Learning different languages in primary and secondary school is a good starter for communication. Way to go, Rev Manoa! Just like in Navua, at Timothy Memorial Church, another Fijian talatala, Rev Waisake, is building up some rural church communities.
Reverend lives for unity, peace
Jone Luvenitoga
Thursday, February 11, 2010
Reverend Manoa Kalouniviti pins a prefect's badge on a student at Bainivalu Primary School. Reverend Manoa Kalouniviti has been working as an Indian community christian pastor for the past 19 years.
He believes the lack of knowledge and understanding of cultures (Indian and Fijian) is the greatest crime people commit. He blames Christians for their lack of commitment and persistance to reach across the fence first as the Bible teaches and learn other cultures. For when Christians miss that, he says, they miss the promise of prosperity they believe in.
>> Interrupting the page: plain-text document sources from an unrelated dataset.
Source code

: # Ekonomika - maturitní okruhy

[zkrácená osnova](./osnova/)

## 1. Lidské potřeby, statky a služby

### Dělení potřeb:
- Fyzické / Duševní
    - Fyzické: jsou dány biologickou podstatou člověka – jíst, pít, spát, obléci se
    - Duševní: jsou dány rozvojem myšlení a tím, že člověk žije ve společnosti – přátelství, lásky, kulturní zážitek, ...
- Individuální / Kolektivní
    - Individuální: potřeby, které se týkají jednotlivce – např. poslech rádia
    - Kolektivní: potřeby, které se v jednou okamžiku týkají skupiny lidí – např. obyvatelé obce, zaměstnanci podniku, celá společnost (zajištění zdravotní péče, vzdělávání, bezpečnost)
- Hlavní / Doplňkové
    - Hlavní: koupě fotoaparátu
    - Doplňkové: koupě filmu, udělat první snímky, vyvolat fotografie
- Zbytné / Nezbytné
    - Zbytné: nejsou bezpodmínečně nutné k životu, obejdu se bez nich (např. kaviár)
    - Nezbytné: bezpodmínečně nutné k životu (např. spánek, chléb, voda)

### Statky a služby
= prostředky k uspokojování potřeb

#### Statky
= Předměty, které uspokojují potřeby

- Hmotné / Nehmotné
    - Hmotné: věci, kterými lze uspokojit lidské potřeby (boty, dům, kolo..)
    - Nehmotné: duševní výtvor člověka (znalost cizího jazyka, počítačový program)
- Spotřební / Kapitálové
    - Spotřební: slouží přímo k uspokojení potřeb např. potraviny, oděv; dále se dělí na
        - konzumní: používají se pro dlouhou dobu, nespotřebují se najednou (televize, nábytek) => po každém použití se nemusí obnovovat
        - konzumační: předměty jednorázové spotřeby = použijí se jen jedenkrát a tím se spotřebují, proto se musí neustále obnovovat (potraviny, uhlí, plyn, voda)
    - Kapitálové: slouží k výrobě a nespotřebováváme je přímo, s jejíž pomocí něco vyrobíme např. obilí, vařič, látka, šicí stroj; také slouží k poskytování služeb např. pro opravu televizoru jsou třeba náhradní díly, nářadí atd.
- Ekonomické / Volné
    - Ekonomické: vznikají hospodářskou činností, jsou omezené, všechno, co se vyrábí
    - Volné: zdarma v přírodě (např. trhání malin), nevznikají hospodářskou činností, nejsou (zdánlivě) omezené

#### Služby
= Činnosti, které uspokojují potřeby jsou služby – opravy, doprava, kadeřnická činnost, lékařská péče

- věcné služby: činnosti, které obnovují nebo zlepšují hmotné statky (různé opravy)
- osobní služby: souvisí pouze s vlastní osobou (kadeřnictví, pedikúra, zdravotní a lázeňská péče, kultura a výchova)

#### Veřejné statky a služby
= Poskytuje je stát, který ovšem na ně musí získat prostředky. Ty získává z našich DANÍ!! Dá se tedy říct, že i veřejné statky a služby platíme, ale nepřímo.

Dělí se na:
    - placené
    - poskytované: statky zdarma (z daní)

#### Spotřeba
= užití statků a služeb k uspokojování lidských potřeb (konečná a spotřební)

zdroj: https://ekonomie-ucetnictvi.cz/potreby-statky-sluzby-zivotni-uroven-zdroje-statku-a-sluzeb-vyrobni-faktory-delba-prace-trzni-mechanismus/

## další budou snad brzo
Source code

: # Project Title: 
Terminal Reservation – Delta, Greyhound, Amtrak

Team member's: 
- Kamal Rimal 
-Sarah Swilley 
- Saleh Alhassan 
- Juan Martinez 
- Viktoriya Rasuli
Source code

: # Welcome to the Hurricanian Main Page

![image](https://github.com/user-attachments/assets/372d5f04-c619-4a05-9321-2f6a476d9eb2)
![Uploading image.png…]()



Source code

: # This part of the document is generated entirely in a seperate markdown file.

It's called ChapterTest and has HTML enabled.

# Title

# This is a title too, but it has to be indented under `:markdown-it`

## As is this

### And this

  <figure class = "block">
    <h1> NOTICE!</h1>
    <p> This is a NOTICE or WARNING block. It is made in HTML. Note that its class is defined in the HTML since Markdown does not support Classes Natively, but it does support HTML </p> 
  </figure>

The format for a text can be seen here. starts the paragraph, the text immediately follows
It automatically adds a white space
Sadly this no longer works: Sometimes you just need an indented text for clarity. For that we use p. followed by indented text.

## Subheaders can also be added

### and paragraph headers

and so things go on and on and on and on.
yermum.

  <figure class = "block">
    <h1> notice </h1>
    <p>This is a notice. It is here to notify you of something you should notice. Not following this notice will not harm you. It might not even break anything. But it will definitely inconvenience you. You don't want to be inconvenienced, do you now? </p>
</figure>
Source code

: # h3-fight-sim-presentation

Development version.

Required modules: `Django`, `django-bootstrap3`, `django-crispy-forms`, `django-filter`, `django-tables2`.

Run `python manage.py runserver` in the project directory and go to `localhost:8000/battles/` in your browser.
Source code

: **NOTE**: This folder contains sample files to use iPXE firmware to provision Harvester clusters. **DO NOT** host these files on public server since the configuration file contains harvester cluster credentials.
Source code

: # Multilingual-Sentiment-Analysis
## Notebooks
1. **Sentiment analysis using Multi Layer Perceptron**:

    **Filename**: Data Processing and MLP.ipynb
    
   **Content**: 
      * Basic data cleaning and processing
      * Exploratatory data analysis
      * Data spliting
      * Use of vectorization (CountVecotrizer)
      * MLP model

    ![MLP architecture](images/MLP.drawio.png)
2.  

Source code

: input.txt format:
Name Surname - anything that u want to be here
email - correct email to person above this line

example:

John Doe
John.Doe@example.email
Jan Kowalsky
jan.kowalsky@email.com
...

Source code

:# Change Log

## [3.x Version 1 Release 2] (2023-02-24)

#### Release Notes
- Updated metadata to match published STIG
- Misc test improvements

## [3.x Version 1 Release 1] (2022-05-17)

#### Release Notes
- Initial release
For without peace, understanding and working hard to alleviate differences first, there can never be prosperity."Acceptance will only come about if we fully understand each others ways first," Mr Kalouniviti said.
He says every Christian knows this, that God's blessing will be showered when love is first bonded. Without that first step that we must take, we can never prosper as Christrians," he says. Christianity, he says, is a religion of love and understanding. Quoting from the Bible, he speaks of a prophet named Paul who said, "When I go to the Romans, I become a Roman. To the Jews, I am a Jew."
"We can never be true Fijian Christians and dictate things from our chair like making a country wide call for everyone to be a Christian and expect them to fit into that Christian culture," he says.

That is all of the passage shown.